Advertising and marketing bosses might talk a good game about the implementation of AI tools but those at the coalface are increasingly concerned about job security and feeling unheard in the workplace, leaving the technology at risk of being a fragmented.
That is according to a new study from Behave and Mediaplus UK, which quizzed 200 CTOs and COOs and 1,000 white collar workers across media, FMCG, finance and tech industries, and reveals a growing disconnect that poses a serious risk to successful AI integration in the UK.
Among the stark findings, is the fact that around three quarters (74%) of media industry workers are moderately to extremely concerned about their personal job security in the next five years, with over-dependence the biggest issue for people who work in advertising departments (33%), tied with ethical concerns (33%) and followed by ensuring data privacy (26%). In the media industry overall, maintaining human oversight was seen as the biggest challenge at 33%.
Meanwhile, media had the lowest levels of management responsiveness, with 29% of industry respondents feeling they are rarely or not heard at all when it comes to AI concerns.
Finance and tech industries recorded the highest level of management responsiveness, with 83% and 82% respectively feeling moderately to extremely heard.
The tech industry is most likely to use AI for work compared to the media industry who are the least likely of the surveyed industries at 59%, but specifically, 69% of advertising workers use AI for work and are least likely to use AI for any personal use (50%).

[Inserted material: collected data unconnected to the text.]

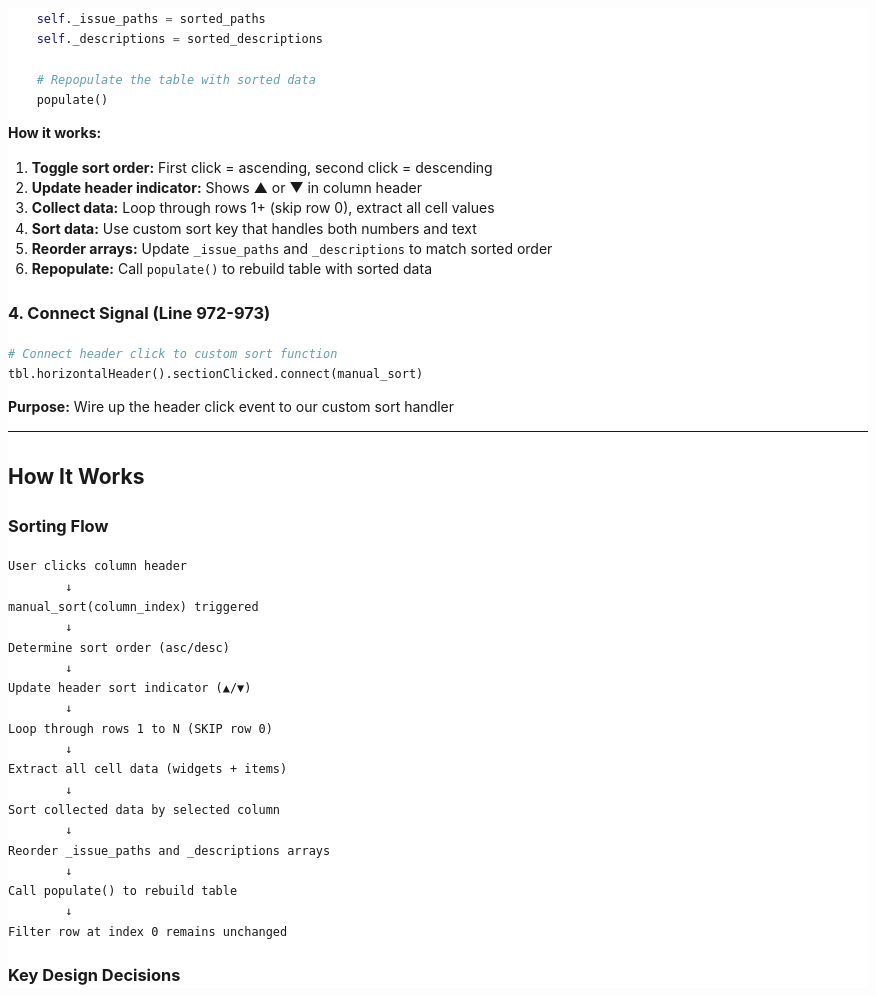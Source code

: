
 ```python
    self._issue_paths = sorted_paths
    self._descriptions = sorted_descriptions

    # Repopulate the table with sorted data
    populate()
```

**How it works:**
1. **Toggle sort order:** First click = ascending, second click = descending
2. **Update header indicator:** Shows ▲ or ▼ in column header
3. **Collect data:** Loop through rows 1+ (skip row 0), extract all cell values
4. **Sort data:** Use custom sort key that handles both numbers and text
5. **Reorder arrays:** Update `_issue_paths` and `_descriptions` to match sorted order
6. **Repopulate:** Call `populate()` to rebuild table with sorted data

### 4. Connect Signal (Line 972-973)

```python
# Connect header click to custom sort function
tbl.horizontalHeader().sectionClicked.connect(manual_sort)
```

**Purpose:** Wire up the header click event to our custom sort handler

---

## How It Works

### Sorting Flow

```
User clicks column header
        ↓
manual_sort(column_index) triggered
        ↓
Determine sort order (asc/desc)
        ↓
Update header sort indicator (▲/▼)
        ↓
Loop through rows 1 to N (SKIP row 0)
        ↓
Extract all cell data (widgets + items)
        ↓
Sort collected data by selected column
        ↓
Reorder _issue_paths and _descriptions arrays
        ↓
Call populate() to rebuild table
        ↓
Filter row at index 0 remains unchanged
```

### Key Design Decisions
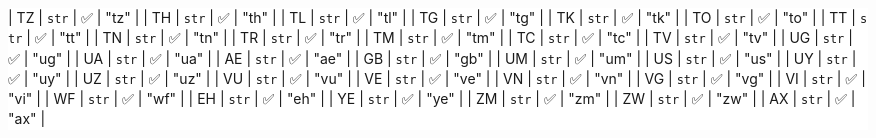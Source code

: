 | TZ   | `str` | ✅       | "tz"        |
| TH   | `str` | ✅       | "th"        |
| TL   | `str` | ✅       | "tl"        |
| TG   | `str` | ✅       | "tg"        |
| TK   | `str` | ✅       | "tk"        |
| TO   | `str` | ✅       | "to"        |
| TT   | `str` | ✅       | "tt"        |
| TN   | `str` | ✅       | "tn"        |
| TR   | `str` | ✅       | "tr"        |
| TM   | `str` | ✅       | "tm"        |
| TC   | `str` | ✅       | "tc"        |
| TV   | `str` | ✅       | "tv"        |
| UG   | `str` | ✅       | "ug"        |
| UA   | `str` | ✅       | "ua"        |
| AE   | `str` | ✅       | "ae"        |
| GB   | `str` | ✅       | "gb"        |
| UM   | `str` | ✅       | "um"        |
| US   | `str` | ✅       | "us"        |
| UY   | `str` | ✅       | "uy"        |
| UZ   | `str` | ✅       | "uz"        |
| VU   | `str` | ✅       | "vu"        |
| VE   | `str` | ✅       | "ve"        |
| VN   | `str` | ✅       | "vn"        |
| VG   | `str` | ✅       | "vg"        |
| VI   | `str` | ✅       | "vi"        |
| WF   | `str` | ✅       | "wf"        |
| EH   | `str` | ✅       | "eh"        |
| YE   | `str` | ✅       | "ye"        |
| ZM   | `str` | ✅       | "zm"        |
| ZW   | `str` | ✅       | "zw"        |
| AX   | `str` | ✅       | "ax"        |
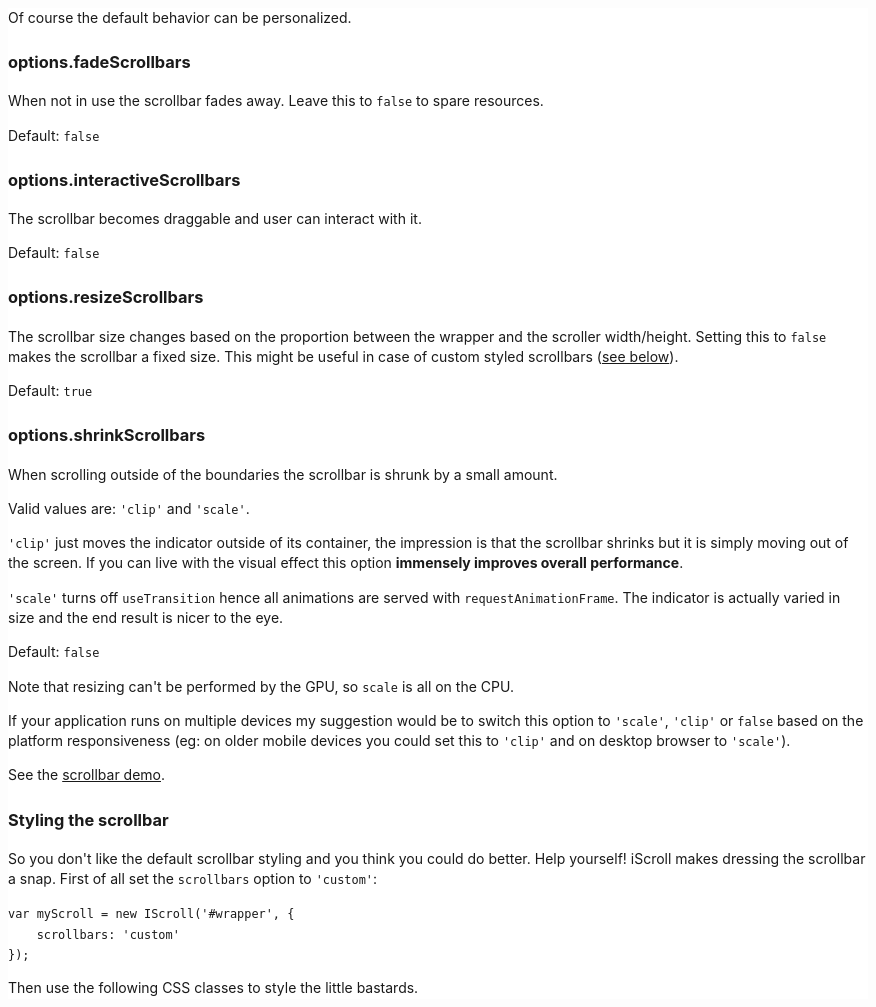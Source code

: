 Of course the default behavior can be personalized.

### options.fadeScrollbars

When not in use the scrollbar fades away. Leave this to `false` to spare resources.

Default: `false`

### options.interactiveScrollbars

The scrollbar becomes draggable and user can interact with it.

Default: `false`

### options.resizeScrollbars

The scrollbar size changes based on the proportion between the wrapper and the scroller width/height. Setting this to `false` makes the scrollbar a fixed size. This might be useful in case of custom styled scrollbars ([see below](https://github.com/cubiq/iscroll#styling-the-scrollbar)).

Default: `true`

### options.shrinkScrollbars

When scrolling outside of the boundaries the scrollbar is shrunk by a small amount.

Valid values are: `'clip'` and `'scale'`.

`'clip'` just moves the indicator outside of its container, the impression is that the scrollbar shrinks but it is simply moving out of the screen. If you can live with the visual effect this option **immensely improves overall performance**.

`'scale'` turns off `useTransition` hence all animations are served with `requestAnimationFrame`. The indicator is actually varied in size and the end result is nicer to the eye.

Default: `false`

Note that resizing can't be performed by the GPU, so `scale` is all on the CPU.

If your application runs on multiple devices my suggestion would be to switch this option to `'scale'`, `'clip'` or `false` based on the platform responsiveness (eg: on older mobile devices you could set this to `'clip'` and on desktop browser to `'scale'`).

See the [scrollbar demo](http://lab.cubiq.org/iscroll5/demos/scrollbars/).

### Styling the scrollbar

So you don't like the default scrollbar styling and you think you could do better. Help yourself! iScroll makes dressing the scrollbar a snap. First of all set the `scrollbars` option to `'custom'`:

```
var myScroll = new IScroll('#wrapper', {
    scrollbars: 'custom'
});
```

Then use the following CSS classes to style the little bastards.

In addition, 73% of those in media see AI as an opportunity, compared to the average across industries at 79%, while the same proportion (73%) of those in the media industry have intermediate to expert proficiency with AI tools, but lower than the average at 80%, with tech (87%) and finance (82%) workers leading the way.

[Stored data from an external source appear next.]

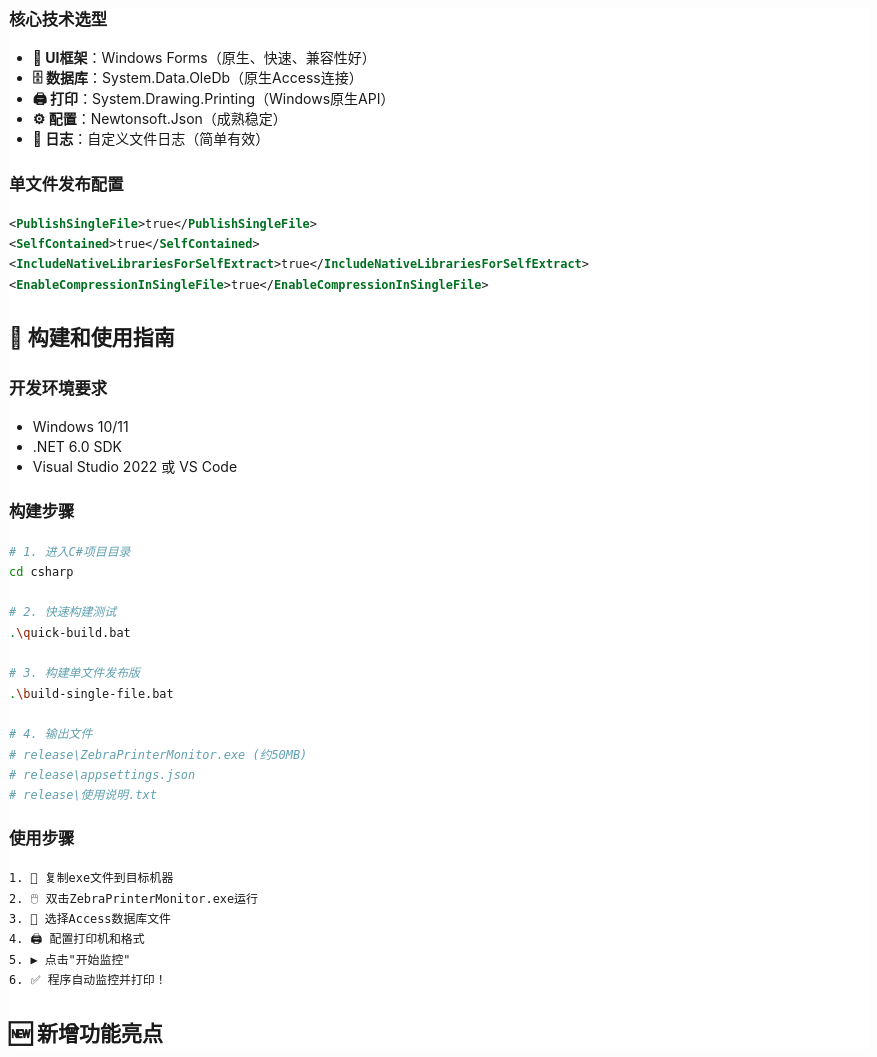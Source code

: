 ### 核心技术选型
- **🎨 UI框架**：Windows Forms（原生、快速、兼容性好）
- **🗄️ 数据库**：System.Data.OleDb（原生Access连接）
- **🖨️ 打印**：System.Drawing.Printing（Windows原生API）
- **⚙️ 配置**：Newtonsoft.Json（成熟稳定）
- **📝 日志**：自定义文件日志（简单有效）

### 单文件发布配置
```xml
<PublishSingleFile>true</PublishSingleFile>
<SelfContained>true</SelfContained>
<IncludeNativeLibrariesForSelfExtract>true</IncludeNativeLibrariesForSelfExtract>
<EnableCompressionInSingleFile>true</EnableCompressionInSingleFile>
```

## 🔧 构建和使用指南

### 开发环境要求
- Windows 10/11
- .NET 6.0 SDK
- Visual Studio 2022 或 VS Code

### 构建步骤
```bash
# 1. 进入C#项目目录
cd csharp

# 2. 快速构建测试
.\quick-build.bat

# 3. 构建单文件发布版
.\build-single-file.bat

# 4. 输出文件
# release\ZebraPrinterMonitor.exe (约50MB)
# release\appsettings.json
# release\使用说明.txt
```

### 使用步骤
```
1. 📁 复制exe文件到目标机器
2. 🖱️ 双击ZebraPrinterMonitor.exe运行  
3. 📂 选择Access数据库文件
4. 🖨️ 配置打印机和格式
5. ▶️ 点击"开始监控"
6. ✅ 程序自动监控并打印！
```

## 🆕 新增功能亮点
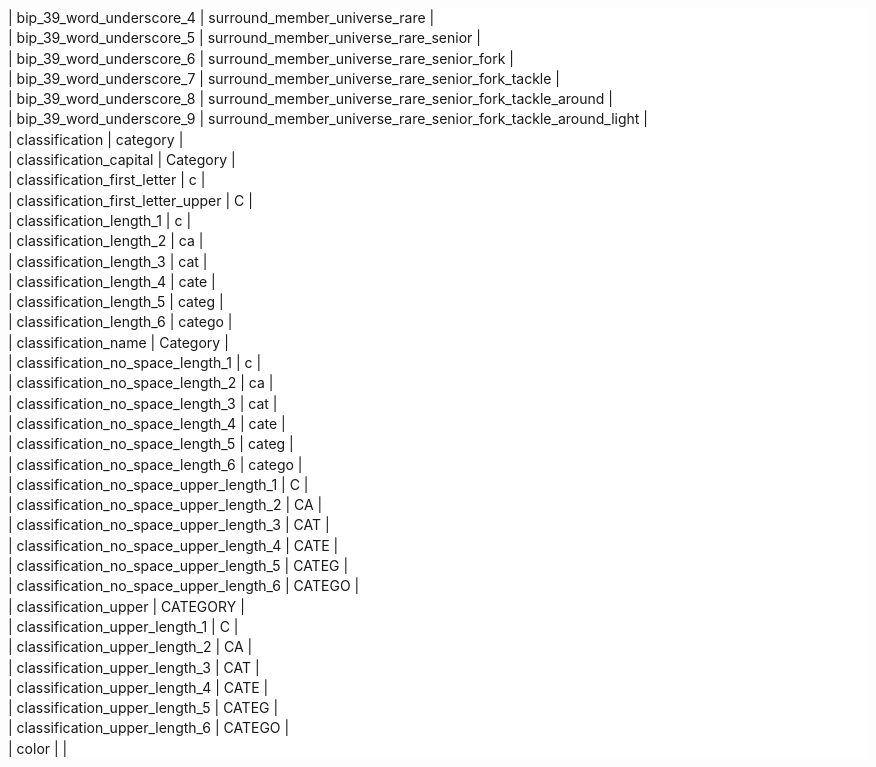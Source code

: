 | bip_39_word_underscore_4 | surround_member_universe_rare |  
| bip_39_word_underscore_5 | surround_member_universe_rare_senior |  
| bip_39_word_underscore_6 | surround_member_universe_rare_senior_fork |  
| bip_39_word_underscore_7 | surround_member_universe_rare_senior_fork_tackle |  
| bip_39_word_underscore_8 | surround_member_universe_rare_senior_fork_tackle_around |  
| bip_39_word_underscore_9 | surround_member_universe_rare_senior_fork_tackle_around_light |  
| classification | category |  
| classification_capital | Category |  
| classification_first_letter | c |  
| classification_first_letter_upper | C |  
| classification_length_1 | c |  
| classification_length_2 | ca |  
| classification_length_3 | cat |  
| classification_length_4 | cate |  
| classification_length_5 | categ |  
| classification_length_6 | catego |  
| classification_name | Category |  
| classification_no_space_length_1 | c |  
| classification_no_space_length_2 | ca |  
| classification_no_space_length_3 | cat |  
| classification_no_space_length_4 | cate |  
| classification_no_space_length_5 | categ |  
| classification_no_space_length_6 | catego |  
| classification_no_space_upper_length_1 | C |  
| classification_no_space_upper_length_2 | CA |  
| classification_no_space_upper_length_3 | CAT |  
| classification_no_space_upper_length_4 | CATE |  
| classification_no_space_upper_length_5 | CATEG |  
| classification_no_space_upper_length_6 | CATEGO |  
| classification_upper | CATEGORY |  
| classification_upper_length_1 | C |  
| classification_upper_length_2 | CA |  
| classification_upper_length_3 | CAT |  
| classification_upper_length_4 | CATE |  
| classification_upper_length_5 | CATEG |  
| classification_upper_length_6 | CATEGO |  
| color |  |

Advertising workers also want guidelines established by a dedicated AI ethics committee (25%) over senior management (17%) or external regulatory bodies (21%), with the media industry as a whole preferring external bodies (24%) to lead in regulating AI use.
Behave Innovation & Strategy Director Dr Alexandra Dobra-Kiel said: “AI is too often implemented, not adopted. This detached approach risks AI becoming a fragmented tool confined to isolated pockets of the business.
“AI’s true potential lies in elevating us toward a new horizon of human excellence, not just efficiency. But this requires us to move beyond mere implementation. We must motivate teams to embrace AI as an enabler, provide the proficiency to leverage it, and instil ethical responsibility in its development. Only then can we achieve true adoption.
“Without a nuanced approach to AI ethics, organisations risk creating a ‘black box’ – a tool deployed without sufficient transparency or understanding, which can stifle adoption and innovation.
“We must transcend the shallowness of checklists and regulatory compliance. True ethics demands open discourse, questioning our deepest assumptions, and a profound consideration of AI’s impact on both those who create it and those it affects. Ethical AI adoption is not a matter of rules, but of conscience.”